Gospel for Fifth Sunday (7 February 2016)

Once while Jesus was standing beside the lake of Gennesaret, and the crowd was pressing in on him to hear the word of God, he saw two boats there at the shore of the lake; the fishermen had gone out of them and were washing their nets. He got into one of the boats, the one belonging to Simon, and asked him to put out a little way from the shore.
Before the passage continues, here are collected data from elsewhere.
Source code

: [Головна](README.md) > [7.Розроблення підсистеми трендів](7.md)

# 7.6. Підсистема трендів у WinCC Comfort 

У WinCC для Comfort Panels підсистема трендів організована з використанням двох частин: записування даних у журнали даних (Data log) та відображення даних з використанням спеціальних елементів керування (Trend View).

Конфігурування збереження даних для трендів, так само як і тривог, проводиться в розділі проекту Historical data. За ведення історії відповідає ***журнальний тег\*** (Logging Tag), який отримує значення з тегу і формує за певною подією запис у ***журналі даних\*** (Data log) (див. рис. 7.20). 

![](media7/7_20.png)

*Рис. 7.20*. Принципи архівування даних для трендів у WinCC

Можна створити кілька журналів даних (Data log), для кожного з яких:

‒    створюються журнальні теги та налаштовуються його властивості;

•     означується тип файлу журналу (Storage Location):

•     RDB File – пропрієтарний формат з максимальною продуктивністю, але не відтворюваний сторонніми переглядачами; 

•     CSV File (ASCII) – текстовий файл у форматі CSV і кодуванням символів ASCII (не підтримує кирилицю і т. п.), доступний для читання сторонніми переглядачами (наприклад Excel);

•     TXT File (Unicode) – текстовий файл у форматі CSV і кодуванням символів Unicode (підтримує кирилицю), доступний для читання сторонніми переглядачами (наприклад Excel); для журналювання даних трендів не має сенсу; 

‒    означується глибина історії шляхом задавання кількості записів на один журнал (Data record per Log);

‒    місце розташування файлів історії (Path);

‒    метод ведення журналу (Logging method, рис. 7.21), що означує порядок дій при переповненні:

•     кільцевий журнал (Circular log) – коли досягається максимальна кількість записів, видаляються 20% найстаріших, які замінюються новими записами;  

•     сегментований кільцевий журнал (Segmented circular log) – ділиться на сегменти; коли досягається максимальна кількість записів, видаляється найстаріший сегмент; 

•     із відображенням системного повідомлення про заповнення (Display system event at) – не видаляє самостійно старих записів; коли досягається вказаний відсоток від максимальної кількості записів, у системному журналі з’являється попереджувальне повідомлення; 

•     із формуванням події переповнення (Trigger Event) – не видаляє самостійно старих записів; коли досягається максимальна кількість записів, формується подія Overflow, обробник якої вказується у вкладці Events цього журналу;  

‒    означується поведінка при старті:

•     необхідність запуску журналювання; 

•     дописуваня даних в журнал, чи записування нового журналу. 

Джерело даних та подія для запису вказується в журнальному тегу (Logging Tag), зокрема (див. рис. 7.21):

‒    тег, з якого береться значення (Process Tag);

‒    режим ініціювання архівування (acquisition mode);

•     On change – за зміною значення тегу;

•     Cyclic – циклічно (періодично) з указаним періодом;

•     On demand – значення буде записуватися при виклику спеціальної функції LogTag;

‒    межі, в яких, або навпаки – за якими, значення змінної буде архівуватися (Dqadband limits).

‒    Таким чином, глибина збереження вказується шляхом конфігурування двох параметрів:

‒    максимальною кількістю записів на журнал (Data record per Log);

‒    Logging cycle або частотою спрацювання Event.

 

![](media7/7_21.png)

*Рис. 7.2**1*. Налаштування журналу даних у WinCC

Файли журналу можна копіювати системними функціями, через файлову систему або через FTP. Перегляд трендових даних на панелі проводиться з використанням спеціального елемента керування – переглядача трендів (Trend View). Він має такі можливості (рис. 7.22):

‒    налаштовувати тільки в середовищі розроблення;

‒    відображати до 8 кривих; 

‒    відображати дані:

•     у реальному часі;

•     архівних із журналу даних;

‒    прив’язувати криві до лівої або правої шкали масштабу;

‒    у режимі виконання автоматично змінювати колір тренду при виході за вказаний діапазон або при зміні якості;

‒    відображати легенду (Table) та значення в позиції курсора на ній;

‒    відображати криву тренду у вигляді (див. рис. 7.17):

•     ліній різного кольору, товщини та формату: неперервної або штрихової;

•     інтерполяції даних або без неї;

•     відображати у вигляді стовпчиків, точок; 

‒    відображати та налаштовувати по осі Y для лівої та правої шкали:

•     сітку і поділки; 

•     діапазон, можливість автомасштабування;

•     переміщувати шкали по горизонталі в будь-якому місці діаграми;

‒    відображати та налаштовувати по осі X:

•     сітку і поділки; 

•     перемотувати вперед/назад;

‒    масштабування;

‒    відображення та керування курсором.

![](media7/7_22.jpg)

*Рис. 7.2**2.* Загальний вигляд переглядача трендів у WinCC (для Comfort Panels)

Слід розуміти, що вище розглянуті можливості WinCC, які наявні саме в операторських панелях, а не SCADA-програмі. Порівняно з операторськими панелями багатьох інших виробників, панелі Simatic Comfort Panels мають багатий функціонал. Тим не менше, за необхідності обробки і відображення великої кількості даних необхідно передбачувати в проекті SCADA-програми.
Then he sat down and taught the crowds from the boat. When he had finished speaking, he said to Simon, “Put out into the deep water and let down your nets for a catch.” Simon answered, “Master, we have worked all night long but have caught nothing. Yet if you say so, I will let down the nets.” When they had done this, they caught so many fish that their nets were beginning to break. So they signaled their partners in the other boat to come and help them. And they came and filled both boats, so that they began to sink. But when Simon Peter saw it, he fell down at Jesus’ knees, saying, “Go away from me, Lord, for I am a sinful man!” For he and all who were with him were amazed at the catch of fish that they had taken; and so also were James and John, sons of Zebedee, who were partners with Simon. Then Jesus said to Simon, “Do not be afraid; from now on you will be catching people.” When they had brought their boats to shore, they left everything and followed him. (Luke 5:1-11 – NRSV)

Introductory notes

See similar accounts can be found in Matthew 4:18–22; Mark 1:16–20 and John 1:40–42.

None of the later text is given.